• _Working data_
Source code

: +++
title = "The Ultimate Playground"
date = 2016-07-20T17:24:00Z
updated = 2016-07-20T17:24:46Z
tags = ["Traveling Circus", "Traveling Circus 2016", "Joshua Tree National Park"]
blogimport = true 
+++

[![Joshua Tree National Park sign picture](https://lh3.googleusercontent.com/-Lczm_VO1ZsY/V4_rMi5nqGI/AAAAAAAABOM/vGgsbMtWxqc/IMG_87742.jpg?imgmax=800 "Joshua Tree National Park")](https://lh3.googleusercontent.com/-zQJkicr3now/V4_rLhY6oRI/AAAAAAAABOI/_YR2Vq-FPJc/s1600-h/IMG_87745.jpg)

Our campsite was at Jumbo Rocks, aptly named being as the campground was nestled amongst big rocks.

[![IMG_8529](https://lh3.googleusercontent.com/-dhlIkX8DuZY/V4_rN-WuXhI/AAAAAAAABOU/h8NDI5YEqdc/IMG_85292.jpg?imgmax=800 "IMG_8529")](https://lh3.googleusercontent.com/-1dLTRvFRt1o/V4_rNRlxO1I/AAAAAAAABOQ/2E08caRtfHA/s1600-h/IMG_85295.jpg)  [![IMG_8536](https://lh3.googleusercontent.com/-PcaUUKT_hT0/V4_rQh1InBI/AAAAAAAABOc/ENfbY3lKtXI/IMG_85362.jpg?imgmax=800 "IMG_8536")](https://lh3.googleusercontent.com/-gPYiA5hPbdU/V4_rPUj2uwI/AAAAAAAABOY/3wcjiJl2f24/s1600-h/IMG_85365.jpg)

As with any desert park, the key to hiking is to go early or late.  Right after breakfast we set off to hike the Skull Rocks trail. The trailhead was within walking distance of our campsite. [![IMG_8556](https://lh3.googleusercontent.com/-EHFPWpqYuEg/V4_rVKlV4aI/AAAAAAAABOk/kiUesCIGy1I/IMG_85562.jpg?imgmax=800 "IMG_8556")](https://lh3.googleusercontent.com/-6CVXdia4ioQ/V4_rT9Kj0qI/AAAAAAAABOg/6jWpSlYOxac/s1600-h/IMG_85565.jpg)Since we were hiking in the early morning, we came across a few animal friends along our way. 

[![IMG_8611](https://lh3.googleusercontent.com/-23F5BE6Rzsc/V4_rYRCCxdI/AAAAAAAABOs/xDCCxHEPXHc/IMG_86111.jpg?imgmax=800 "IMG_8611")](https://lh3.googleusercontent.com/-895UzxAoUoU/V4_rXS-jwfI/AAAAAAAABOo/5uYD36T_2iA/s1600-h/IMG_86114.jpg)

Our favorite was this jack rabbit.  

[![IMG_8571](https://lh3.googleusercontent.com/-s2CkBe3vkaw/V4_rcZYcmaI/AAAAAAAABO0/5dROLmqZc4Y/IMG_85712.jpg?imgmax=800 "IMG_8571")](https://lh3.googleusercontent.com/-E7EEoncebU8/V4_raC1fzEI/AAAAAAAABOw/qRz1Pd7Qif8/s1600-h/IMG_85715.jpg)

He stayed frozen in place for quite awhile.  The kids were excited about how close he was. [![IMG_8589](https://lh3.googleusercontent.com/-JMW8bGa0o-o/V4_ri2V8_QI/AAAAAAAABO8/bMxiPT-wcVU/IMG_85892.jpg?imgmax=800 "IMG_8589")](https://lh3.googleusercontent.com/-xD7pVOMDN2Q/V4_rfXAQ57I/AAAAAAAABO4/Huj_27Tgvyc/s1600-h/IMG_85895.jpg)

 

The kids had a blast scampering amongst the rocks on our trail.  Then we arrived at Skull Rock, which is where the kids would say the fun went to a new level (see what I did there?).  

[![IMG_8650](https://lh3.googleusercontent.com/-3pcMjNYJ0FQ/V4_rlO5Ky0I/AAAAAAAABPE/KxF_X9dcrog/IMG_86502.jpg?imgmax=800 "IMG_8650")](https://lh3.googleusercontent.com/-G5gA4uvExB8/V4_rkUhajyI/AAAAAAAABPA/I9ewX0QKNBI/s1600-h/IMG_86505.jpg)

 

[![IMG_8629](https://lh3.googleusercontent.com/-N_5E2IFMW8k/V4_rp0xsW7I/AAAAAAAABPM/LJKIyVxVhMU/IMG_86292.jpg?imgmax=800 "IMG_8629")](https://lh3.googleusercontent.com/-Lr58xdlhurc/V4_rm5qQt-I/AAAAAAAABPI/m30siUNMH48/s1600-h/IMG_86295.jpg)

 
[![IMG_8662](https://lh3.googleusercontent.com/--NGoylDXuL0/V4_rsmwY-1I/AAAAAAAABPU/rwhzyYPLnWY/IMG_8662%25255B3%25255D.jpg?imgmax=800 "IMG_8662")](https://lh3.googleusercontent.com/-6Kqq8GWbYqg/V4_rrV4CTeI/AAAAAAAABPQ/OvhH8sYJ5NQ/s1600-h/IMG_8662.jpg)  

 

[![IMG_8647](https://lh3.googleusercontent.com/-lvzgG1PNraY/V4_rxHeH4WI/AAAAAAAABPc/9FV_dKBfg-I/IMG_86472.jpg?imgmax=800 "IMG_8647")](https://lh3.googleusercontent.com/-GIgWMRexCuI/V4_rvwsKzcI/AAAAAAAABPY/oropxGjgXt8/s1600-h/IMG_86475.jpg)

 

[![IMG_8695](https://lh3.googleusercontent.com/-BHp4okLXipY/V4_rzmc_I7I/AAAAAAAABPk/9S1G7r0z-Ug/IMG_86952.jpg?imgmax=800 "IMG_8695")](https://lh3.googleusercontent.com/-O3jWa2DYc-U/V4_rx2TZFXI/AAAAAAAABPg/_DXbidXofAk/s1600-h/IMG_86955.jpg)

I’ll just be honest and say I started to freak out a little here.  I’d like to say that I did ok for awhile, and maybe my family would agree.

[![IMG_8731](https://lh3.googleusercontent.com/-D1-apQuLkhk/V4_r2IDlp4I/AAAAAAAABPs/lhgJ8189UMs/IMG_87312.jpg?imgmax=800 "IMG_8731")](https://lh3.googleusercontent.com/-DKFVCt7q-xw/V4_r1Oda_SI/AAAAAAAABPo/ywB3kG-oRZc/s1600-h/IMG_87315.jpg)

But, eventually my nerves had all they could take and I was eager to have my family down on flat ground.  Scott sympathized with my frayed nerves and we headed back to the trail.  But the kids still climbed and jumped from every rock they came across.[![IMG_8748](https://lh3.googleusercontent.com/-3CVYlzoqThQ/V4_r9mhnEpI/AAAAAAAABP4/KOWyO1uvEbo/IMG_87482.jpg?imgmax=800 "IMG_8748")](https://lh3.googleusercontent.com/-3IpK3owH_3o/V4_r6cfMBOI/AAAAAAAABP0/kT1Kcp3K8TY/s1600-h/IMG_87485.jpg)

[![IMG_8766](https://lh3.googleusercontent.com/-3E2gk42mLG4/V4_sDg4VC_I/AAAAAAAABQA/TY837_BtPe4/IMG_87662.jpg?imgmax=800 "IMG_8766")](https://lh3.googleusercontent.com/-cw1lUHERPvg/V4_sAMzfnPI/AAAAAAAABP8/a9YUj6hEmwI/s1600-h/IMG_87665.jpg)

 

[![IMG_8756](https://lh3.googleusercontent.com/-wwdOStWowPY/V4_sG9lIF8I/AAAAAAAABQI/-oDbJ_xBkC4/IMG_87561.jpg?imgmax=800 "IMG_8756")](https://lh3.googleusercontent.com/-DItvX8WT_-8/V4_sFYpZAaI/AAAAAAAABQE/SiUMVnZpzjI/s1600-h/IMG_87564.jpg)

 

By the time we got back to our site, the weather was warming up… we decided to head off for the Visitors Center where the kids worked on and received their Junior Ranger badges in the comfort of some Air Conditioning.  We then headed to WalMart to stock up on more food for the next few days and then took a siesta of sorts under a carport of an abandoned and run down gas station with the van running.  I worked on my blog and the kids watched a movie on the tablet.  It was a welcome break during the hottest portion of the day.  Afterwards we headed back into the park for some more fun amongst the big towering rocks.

• _Assigned task_
Retype only the stretch of lines above starting at the one with "As with any" and stopping at the one with "He stayed frozen", exactly as written, with both kept.

• _Reply to the task_
As with any desert park, the key to hiking is to go early or late.  Right after breakfast we set off to hike the Skull Rocks trail. The trailhead was within walking distance of our campsite. [![IMG_8556](https://lh3.googleusercontent.com/-EHFPWpqYuEg/V4_rVKlV4aI/AAAAAAAABOk/kiUesCIGy1I/IMG_85562.jpg?imgmax=800 "IMG_8556")](https://lh3.googleusercontent.com/-6CVXdia4ioQ/V4_rT9Kj0qI/AAAAAAAABOg/6jWpSlYOxac/s1600-h/IMG_85565.jpg)Since we were hiking in the early morning, we came across a few animal friends along our way. 

[![IMG_8611](https://lh3.googleusercontent.com/-23F5BE6Rzsc/V4_rYRCCxdI/AAAAAAAABOs/xDCCxHEPXHc/IMG_86111.jpg?imgmax=800 "IMG_8611")](https://lh3.googleusercontent.com/-895UzxAoUoU/V4_rXS-jwfI/AAAAAAAABOo/5uYD36T_2iA/s1600-h/IMG_86114.jpg)

Our favorite was this jack rabbit.  

[![IMG_8571](https://lh3.googleusercontent.com/-s2CkBe3vkaw/V4_rcZYcmaI/AAAAAAAABO0/5dROLmqZc4Y/IMG_85712.jpg?imgmax=800 "IMG_8571")](https://lh3.googleusercontent.com/-E7EEoncebU8/V4_raC1fzEI/AAAAAAAABOw/qRz1Pd7Qif8/s1600-h/IMG_85715.jpg)

He stayed frozen in place for quite awhile.  The kids were excited about how close he was. [![IMG_8589](https://lh3.googleusercontent.com/-JMW8bGa0o-o/V4_ri2V8_QI/AAAAAAAABO8/bMxiPT-wcVU/IMG_85892.jpg?imgmax=800 "IMG_8589")](https://lh3.googleusercontent.com/-xD7pVOMDN2Q/V4_rfXAQ57I/AAAAAAAABO4/Huj_27Tgvyc/s1600-h/IMG_85895.jpg)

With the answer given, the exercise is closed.